■ **What is expected**
From the entries below, transcribe exactly the lines between the line holding "intègre une politique" and the line holding "in Kreps' widely", inclusive; skip all other lines.

(Source data)
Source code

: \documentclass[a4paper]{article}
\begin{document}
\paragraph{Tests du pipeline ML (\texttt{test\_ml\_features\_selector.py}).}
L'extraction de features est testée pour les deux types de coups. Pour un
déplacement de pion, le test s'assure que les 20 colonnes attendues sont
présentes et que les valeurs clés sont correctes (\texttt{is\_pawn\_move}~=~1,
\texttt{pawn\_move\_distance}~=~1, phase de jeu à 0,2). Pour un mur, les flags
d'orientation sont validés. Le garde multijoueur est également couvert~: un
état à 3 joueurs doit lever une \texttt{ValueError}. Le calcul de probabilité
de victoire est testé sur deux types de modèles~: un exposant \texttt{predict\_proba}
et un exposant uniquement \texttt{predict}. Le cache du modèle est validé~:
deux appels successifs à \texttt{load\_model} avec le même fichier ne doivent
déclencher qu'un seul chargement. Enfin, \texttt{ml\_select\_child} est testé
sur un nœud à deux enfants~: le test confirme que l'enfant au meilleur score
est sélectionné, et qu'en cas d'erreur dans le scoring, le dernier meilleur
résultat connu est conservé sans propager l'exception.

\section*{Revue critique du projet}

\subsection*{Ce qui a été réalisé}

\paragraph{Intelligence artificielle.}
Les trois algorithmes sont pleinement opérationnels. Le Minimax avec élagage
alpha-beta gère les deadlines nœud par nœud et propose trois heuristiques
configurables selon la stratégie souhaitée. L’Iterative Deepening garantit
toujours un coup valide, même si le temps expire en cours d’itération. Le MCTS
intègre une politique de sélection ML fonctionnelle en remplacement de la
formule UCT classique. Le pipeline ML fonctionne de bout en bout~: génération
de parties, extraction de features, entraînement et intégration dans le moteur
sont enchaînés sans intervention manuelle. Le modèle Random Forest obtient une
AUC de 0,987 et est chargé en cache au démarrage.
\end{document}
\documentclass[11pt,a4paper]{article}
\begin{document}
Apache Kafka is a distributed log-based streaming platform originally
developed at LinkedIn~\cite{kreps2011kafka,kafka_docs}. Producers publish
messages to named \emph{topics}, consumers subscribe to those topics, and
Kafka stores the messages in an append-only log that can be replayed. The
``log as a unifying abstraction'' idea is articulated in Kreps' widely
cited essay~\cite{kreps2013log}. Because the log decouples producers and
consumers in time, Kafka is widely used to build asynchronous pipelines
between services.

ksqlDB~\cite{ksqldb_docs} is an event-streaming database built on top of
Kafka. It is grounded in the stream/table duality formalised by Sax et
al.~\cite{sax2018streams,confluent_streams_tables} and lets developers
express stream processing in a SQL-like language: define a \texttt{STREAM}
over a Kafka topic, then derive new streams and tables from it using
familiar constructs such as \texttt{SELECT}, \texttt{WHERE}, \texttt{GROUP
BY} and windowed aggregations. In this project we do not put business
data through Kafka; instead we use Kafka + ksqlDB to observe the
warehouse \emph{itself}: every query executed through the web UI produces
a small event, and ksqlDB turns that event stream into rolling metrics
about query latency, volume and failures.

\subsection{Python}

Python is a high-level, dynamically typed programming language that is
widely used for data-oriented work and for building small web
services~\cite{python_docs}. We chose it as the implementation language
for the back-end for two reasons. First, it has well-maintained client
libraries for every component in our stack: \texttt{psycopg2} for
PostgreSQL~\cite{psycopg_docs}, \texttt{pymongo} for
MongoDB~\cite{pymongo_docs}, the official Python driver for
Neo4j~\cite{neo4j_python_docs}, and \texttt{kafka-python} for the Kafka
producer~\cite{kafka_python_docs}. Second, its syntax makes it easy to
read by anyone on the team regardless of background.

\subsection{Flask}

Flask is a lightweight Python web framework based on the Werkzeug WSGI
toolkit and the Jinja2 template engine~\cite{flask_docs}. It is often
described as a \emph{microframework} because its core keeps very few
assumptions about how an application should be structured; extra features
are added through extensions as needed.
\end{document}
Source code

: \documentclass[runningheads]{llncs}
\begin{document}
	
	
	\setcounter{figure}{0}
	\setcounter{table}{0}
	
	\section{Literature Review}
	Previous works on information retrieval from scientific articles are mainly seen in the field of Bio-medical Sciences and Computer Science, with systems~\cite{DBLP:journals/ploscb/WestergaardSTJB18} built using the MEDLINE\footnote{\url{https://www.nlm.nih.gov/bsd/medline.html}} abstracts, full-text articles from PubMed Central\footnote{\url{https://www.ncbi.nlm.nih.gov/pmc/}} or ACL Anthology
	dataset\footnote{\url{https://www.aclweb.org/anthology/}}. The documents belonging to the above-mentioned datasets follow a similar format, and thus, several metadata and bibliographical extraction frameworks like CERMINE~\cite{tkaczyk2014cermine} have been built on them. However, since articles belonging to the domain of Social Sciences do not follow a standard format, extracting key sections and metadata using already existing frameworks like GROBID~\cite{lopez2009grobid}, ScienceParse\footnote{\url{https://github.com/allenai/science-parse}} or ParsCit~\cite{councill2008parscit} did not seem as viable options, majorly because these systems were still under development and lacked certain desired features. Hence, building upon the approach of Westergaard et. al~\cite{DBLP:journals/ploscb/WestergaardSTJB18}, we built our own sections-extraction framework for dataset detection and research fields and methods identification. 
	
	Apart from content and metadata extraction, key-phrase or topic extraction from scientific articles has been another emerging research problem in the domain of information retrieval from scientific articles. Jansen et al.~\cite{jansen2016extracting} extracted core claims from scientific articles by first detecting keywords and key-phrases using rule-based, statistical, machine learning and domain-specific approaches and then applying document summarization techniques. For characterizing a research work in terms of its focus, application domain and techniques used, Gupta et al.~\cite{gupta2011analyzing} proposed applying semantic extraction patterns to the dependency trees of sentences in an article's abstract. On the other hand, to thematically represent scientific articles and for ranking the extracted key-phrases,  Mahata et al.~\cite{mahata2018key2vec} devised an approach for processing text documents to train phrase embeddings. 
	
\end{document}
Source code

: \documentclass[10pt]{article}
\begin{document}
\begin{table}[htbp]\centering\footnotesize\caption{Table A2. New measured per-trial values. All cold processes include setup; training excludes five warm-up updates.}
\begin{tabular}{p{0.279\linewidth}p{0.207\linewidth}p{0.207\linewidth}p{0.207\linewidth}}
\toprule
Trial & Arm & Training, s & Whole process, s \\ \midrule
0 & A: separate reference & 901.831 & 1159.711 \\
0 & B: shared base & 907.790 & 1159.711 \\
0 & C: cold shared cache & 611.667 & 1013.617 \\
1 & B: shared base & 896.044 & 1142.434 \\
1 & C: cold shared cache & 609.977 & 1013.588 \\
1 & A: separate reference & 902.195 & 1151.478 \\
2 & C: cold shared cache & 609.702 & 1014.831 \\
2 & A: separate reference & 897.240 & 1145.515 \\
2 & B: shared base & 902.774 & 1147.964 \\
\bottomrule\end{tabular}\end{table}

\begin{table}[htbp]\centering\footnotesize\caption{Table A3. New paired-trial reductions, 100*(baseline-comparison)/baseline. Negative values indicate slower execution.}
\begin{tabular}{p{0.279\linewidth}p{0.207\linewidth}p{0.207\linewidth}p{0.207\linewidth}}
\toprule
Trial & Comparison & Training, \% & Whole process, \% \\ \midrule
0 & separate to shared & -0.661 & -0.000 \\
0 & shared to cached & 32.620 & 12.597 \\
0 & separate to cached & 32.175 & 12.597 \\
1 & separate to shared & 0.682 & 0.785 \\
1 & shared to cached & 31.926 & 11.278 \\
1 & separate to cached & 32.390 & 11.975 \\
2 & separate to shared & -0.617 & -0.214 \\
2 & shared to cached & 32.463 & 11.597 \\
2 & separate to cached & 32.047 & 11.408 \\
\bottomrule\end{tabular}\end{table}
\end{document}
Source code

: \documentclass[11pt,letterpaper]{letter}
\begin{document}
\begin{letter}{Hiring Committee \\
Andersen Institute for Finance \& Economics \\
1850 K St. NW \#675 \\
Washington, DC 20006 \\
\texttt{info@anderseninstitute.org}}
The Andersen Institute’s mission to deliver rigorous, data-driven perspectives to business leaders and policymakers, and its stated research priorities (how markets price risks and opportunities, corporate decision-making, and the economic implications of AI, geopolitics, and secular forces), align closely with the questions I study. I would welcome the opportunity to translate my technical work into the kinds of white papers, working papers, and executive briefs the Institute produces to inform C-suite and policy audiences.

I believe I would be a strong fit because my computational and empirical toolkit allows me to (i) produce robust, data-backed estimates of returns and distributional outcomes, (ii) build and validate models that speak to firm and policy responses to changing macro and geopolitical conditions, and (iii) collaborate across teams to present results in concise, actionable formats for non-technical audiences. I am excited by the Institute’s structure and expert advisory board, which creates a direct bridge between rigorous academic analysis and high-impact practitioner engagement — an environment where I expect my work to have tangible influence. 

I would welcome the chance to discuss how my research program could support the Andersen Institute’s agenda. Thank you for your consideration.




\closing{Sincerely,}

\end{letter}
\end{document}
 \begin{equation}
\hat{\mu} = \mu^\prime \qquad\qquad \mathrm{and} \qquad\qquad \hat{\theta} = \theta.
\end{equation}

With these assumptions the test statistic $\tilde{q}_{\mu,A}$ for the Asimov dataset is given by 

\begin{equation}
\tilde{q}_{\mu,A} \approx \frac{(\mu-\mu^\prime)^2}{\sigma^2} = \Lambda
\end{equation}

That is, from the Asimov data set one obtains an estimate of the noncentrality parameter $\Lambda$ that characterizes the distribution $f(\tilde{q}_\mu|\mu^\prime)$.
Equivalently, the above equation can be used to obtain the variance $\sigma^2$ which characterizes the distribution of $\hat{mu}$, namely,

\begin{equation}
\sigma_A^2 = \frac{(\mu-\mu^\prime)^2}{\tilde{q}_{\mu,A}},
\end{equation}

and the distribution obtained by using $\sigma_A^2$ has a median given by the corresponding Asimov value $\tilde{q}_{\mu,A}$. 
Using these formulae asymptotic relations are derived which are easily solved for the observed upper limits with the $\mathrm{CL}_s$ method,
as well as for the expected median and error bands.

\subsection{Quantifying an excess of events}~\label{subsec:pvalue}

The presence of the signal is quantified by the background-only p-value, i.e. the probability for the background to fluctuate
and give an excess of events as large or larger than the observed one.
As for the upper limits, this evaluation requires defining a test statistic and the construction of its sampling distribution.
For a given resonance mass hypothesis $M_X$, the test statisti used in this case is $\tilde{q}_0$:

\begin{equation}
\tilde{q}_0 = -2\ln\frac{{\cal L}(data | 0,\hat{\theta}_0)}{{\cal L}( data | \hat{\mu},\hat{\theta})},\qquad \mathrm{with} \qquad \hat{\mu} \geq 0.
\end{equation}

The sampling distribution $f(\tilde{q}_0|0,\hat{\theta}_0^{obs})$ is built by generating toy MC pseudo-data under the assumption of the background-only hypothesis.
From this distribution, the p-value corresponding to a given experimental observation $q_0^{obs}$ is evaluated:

■ **Result below**
intègre une politique de sélection ML fonctionnelle en remplacement de la
formule UCT classique. Le pipeline ML fonctionne de bout en bout~: génération
de parties, extraction de features, entraînement et intégration dans le moteur
sont enchaînés sans intervention manuelle. Le modèle Random Forest obtient une
AUC de 0,987 et est chargé en cache au démarrage.
\end{document}
\documentclass[11pt,a4paper]{article}
\begin{document}
Apache Kafka is a distributed log-based streaming platform originally
developed at LinkedIn~\cite{kreps2011kafka,kafka_docs}. Producers publish
messages to named \emph{topics}, consumers subscribe to those topics, and
Kafka stores the messages in an append-only log that can be replayed. The
``log as a unifying abstraction'' idea is articulated in Kreps' widely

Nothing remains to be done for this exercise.